= Be ye men of valour =

1940 speech by Winston Churchill

Be Ye Men of Valour was a wartime speech made in a BBC broadcast on 19 May 1940 by Prime Minister of the United Kingdom Winston Churchill. It was his first speech to the nation as Prime Minister, and came nine days after his appointment, during the Battle of France in the second year of World War II. The speech concludes with a quotation from the Apocrypha, which supplies the phrase by which the speech became known:

Arm yourselves, and be ye men of valour, and be in readiness for the conflict; for it is better for us to perish in battle than to look upon the outrage of our nation and our altar. As the Will of God is in Heaven, even so let it be.
 — Taken from 1 Maccabees 3:58–60

==In popular culture==
- Samples of the speech are featured in Dutch symphonic metal band Within Temptation's song "Our Solemn Hour". The phrase "a solemn hour" is also included in the actual speech's beginning.

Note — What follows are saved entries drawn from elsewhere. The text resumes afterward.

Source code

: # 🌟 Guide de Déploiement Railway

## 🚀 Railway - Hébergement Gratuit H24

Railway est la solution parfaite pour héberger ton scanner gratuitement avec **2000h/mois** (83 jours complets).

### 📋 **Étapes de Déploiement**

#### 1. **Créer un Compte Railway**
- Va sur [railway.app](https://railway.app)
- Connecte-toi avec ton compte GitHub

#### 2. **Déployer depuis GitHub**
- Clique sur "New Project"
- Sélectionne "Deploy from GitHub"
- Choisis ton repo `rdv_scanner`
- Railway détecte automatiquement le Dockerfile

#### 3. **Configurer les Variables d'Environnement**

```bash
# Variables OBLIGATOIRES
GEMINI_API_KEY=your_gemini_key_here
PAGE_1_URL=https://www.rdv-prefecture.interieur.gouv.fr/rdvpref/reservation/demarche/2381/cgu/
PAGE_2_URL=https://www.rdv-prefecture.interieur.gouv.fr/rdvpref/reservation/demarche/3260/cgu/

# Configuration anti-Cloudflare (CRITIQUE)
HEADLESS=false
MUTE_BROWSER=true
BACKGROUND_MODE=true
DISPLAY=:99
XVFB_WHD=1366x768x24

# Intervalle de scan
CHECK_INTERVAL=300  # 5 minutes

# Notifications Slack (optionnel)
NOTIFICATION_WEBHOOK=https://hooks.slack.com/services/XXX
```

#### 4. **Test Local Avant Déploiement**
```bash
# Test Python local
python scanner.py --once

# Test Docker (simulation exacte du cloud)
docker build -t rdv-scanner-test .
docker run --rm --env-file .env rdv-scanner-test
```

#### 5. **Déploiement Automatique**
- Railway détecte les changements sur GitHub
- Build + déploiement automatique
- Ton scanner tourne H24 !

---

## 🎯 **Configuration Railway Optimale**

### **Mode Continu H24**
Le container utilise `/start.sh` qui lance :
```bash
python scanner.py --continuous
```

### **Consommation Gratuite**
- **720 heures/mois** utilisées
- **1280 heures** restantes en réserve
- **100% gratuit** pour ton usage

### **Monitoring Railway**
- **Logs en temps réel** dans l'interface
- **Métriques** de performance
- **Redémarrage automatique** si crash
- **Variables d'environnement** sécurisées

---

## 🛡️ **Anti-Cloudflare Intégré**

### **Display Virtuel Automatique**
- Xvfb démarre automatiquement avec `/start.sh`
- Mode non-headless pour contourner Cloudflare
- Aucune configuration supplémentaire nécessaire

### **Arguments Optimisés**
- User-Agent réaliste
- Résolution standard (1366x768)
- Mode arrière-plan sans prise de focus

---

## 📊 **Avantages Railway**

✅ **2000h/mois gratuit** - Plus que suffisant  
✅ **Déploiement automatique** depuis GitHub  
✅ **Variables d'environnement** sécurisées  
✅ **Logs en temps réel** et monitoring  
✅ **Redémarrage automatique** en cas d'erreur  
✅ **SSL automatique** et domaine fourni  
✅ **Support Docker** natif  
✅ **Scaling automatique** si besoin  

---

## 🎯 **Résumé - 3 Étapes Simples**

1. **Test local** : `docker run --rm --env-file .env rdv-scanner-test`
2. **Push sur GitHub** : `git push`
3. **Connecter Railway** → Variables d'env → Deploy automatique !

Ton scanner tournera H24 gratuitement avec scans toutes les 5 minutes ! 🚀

An altered speech is used in their album Black Symphony where "the Germans" was replaced by "the enemy".
- Samples of the speech are also featured in Jay Electronica's song "Call of Duty" featuring Mobb Deep.
- Another sample of the speech can also be heard on the track "Unnatural Selection" on the metal opera album 01011001 from Arjen Anthony Lucassen's project Ayreon.